How to set env variable in Jupyter notebook

How to set env variable in Jupyter notebook - python

I've a problem that Jupyter can't see env variable in bashrc file, is there a way to load these variables in jupyter or add custome variable to it?

To set an env variable in a jupyter notebook, just use a % magic commands, either %env or %set_env, e.g., %env MY_VAR=MY_VALUE or %env MY_VAR MY_VALUE. (Use %env by itself to print out current environmental variables.)
See: http://ipython.readthedocs.io/en/stable/interactive/magics.html

You can also set the variables in your kernel.json file:
My solution is useful if you need the same environment variables every time you start a jupyter kernel, especially if you have multiple sets of environment variables for different tasks.
To create a new ipython kernel with your environment variables, do the following:
Read the documentation at https://jupyter-client.readthedocs.io/en/stable/kernels.html#kernel-specs
Run jupyter kernelspec list to see a list with installed kernels and where the files are stored.
Copy the directory that contains the kernel.json (e.g. named python2) to a new directory (e.g. python2_myENV).
Change the display_name in the new kernel.json file.
Add a env dictionary defining the environment variables.
Your kernel json could look like this (I did not modify anything from the installed kernel.json except display_name and env):
{
"display_name": "Python 2 with environment",
"language": "python",
"argv": [
"/usr/bin/python2",
"-m",
"ipykernel_launcher",
"-f",
"{connection_file}"
],
"env": {"LD_LIBRARY_PATH":""}
}
Use cases and advantages of this approach
In my use-case, I wanted to set the variable LD_LIBRARY_PATH which effects how compiled modules (e.g. written in C) are loaded. Setting this variable using %set_env did not work.
I can have multiple python kernels with different environments.
To change the environment, I only have to switch/ restart the kernel, but I do not have to restart the jupyter instance (useful, if I do not want to loose the variables in another notebook). See -however - https://github.com/jupyter/notebook/issues/2647

If you're using Python, you can define your environment variables in a .env file and load them from within a Jupyter notebook using python-dotenv.
Install python-dotenv:
pip install python-dotenv
Load the .env file in a Jupyter notebook:
%load_ext dotenv
%dotenv

You can setup environment variables in your code as follows:
import sys,os,os.path
sys.path.append(os.path.expanduser('~/code/eol_hsrl_python'))
os.environ['HSRL_INSTRUMENT']='gvhsrl'
os.environ['HSRL_CONFIG']=os.path.expanduser('~/hsrl_config')
This if of course a temporary fix, to get a permanent one, you probably need to export the variables into your ~.profile, more information can be found here

A gotcha I ran into: The following two commands are equivalent. Note the first cannot use quotes. Somewhat counterintuitively, quoting the string when using %env VAR ... will result in the quotes being included as part of the variable's value, which is probably not what you want.
%env MYPATH=C:/Folder Name/file.txt
and
import os
os.environ['MYPATH'] = "C:/Folder Name/file.txt"

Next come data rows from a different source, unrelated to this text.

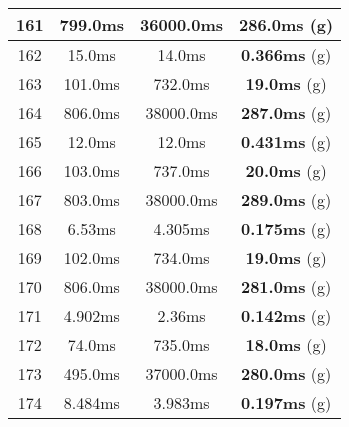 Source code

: \begin{table}[H]
\begin{minipage}{5cm}
{\begin{tabular}{|c|c|c|c|}
\hline
161 & 799.0ms & 36000.0ms & \textbf{286.0ms} (g) \\
\hline
162 & 15.0ms & 14.0ms & \textbf{0.366ms} (g) \\
\hline
163 & 101.0ms & 732.0ms & \textbf{19.0ms} (g) \\
\hline
164 & 806.0ms & 38000.0ms & \textbf{287.0ms} (g) \\
\hline
165 & 12.0ms & 12.0ms & \textbf{0.431ms} (g) \\
\hline
166 & 103.0ms & 737.0ms & \textbf{20.0ms} (g) \\
\hline
167 & 803.0ms & 38000.0ms & \textbf{289.0ms} (g) \\
\hline
168 & 6.53ms & 4.305ms & \textbf{0.175ms} (g) \\
\hline
169 & 102.0ms & 734.0ms & \textbf{19.0ms} (g) \\
\hline
170 & 806.0ms & 38000.0ms & \textbf{281.0ms} (g) \\
\hline
171 & 4.902ms & 2.36ms & \textbf{0.142ms} (g) \\
\hline
172 & 74.0ms & 735.0ms & \textbf{18.0ms} (g) \\
\hline
173 & 495.0ms & 37000.0ms & \textbf{280.0ms} (g) \\
\hline
174 & 8.484ms & 3.983ms & \textbf{0.197ms} (g) \\
\hline
\end{tabular}
}
\end{minipage}
\begin{minipage}{5cm} 
\end{minipage}
\end{table}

If you need the variable set before you're starting the notebook, the only solution which worked for me was env VARIABLE=$VARIABLE jupyter notebook with export VARIABLE=value in .bashrc.
In my case tensorflow needs the exported variable for successful importing it in a notebook.

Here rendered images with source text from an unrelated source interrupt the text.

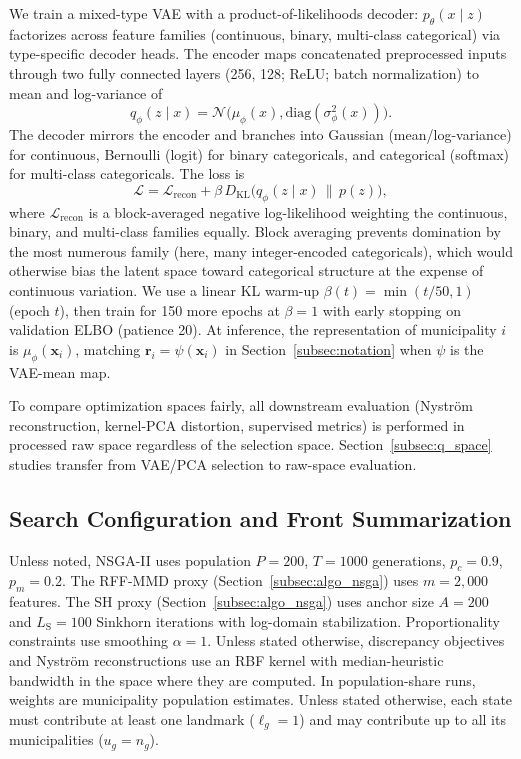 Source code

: \documentclass[10pt,journal]{IEEEtran}
\newcommand{\popSize}{200}
\newcommand{\nGen}{1000}
\newcommand{\1}{\mathbf{1}}
\newcommand{\bx}{\mathbf{x}}
\newcommand{\br}{\mathbf{r}}
\theoremstyle{ieeethm}
\begin{document}
We train a mixed-type VAE with a product-of-likelihoods decoder: $p_\theta(x\mid z)$ factorizes across feature families (continuous, binary, multi-class categorical) via type-specific decoder heads. The encoder maps concatenated preprocessed inputs through two fully connected layers (256, 128; ReLU; batch normalization) to mean and log-variance of
\begin{equation*}
q_\phi(z\mid x)
=
\mathcal N\big(\mu_\phi(x),\mathrm{diag}(\sigma^2_\phi(x))\big).
\end{equation*}
The decoder mirrors the encoder and branches into Gaussian (mean/log-variance) for continuous, Bernoulli (logit) for binary categoricals, and categorical (softmax) for multi-class categoricals. The loss is
\begin{equation*}
\mathcal L
=
\mathcal L_{\mathrm{recon}}
+
\beta\,D_{\mathrm{KL}}\!\big(q_\phi(z\mid x)\,\big\|\,p(z)\big),
\end{equation*}
where $\mathcal L_{\mathrm{recon}}$ is a block-averaged negative log-likelihood weighting the continuous, binary, and multi-class families equally. Block averaging prevents domination by the most numerous family (here, many integer-encoded categoricals), which would otherwise bias the latent space toward categorical structure at the expense of continuous variation. We use a linear KL warm-up $\beta(t)=\min(t/50,1)$ (epoch $t$), then train for 150 more epochs at $\beta=1$ with early stopping on validation ELBO (patience 20). At inference, the representation of municipality $i$ is $\mu_\phi(\bx_i)$, matching $\br_i=\psi(\bx_i)$ in Section~\ref{subsec:notation} when $\psi$ is the VAE-mean map.

To compare optimization spaces fairly, all downstream evaluation (Nyström reconstruction, kernel-PCA distortion, supervised metrics) is performed in processed raw space regardless of the selection space. Section~\ref{subsec:q_space} studies transfer from VAE/PCA selection to raw-space evaluation.

\subsection{Search Configuration and Front Summarization}
\label{subsec:search_config}

Unless noted, NSGA-II uses population $P=\popSize$, $T=\nGen$ generations, $p_c=0.9$, $p_m=0.2$. The RFF-MMD proxy (Section~\ref{subsec:algo_nsga}) uses $m=2{,}000$ features. The SH proxy (Section~\ref{subsec:algo_nsga}) uses anchor size $A=200$ and $L_{\mathrm{S}}=100$ Sinkhorn iterations with log-domain stabilization. Proportionality constraints use smoothing $\alpha=1$. Unless stated otherwise, discrepancy objectives and Nyström reconstructions use an RBF kernel with median-heuristic bandwidth in the space where they are computed. In population-share runs, weights are municipality population estimates. Unless stated otherwise, each state must contribute at least one landmark ($\ell_g=1$) and may contribute up to all its municipalities ($u_g=n_g$).
\end{document}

A related (short-term) solution is to store your environment variables in a single file, with a predictable format, that can be sourced when starting a terminal and/or read into the notebook. For example, I have a file, .env, that has my environment variable definitions in the format VARIABLE_NAME=VARIABLE_VALUE (no blank lines or extra spaces). You can source this file in the .bashrc or .bash_profile files when beginning a new terminal session and you can read this into a notebook with something like,
import os
env_vars = !cat ../script/.env
for var in env_vars:
key, value = var.split('=')
os.environ[key] = value
I used a relative path to show that this .env file can live anywhere and be referenced relative to the directory containing the notebook file. This also has the advantage of not displaying the variable values within your code anywhere.

If your notebook is being spawned by a Jupyter Hub, you might need to configure (in jupyterhub_config.py) the list of environment variables that are allowed to be carried over from the JupyterHub process environment to the Notebook environment by setting
c.Spawner.env_keep = [VAR1, VAR2, ...]
(https://jupyterhub.readthedocs.io/en/stable/api/spawner.html#jupyterhub.spawner.Spawner.env_keep)
See also: Spawner.environment

If you are using systemd I just found out that you seem to have to add them to the systemd unit file. This on Ubuntu 16. Putting them into the .profile and .bashrc (even the /etc/profile) resulted in the ENV Vars not being available in the juypter notebooks.
I had to edit:
/lib/systemd/system/jupyer-notebook.service
and put in the variable i wanted to read in the unit file like:
Environment=MYOWN_VAR=theVar
and only then could I read it from within juypter notebook.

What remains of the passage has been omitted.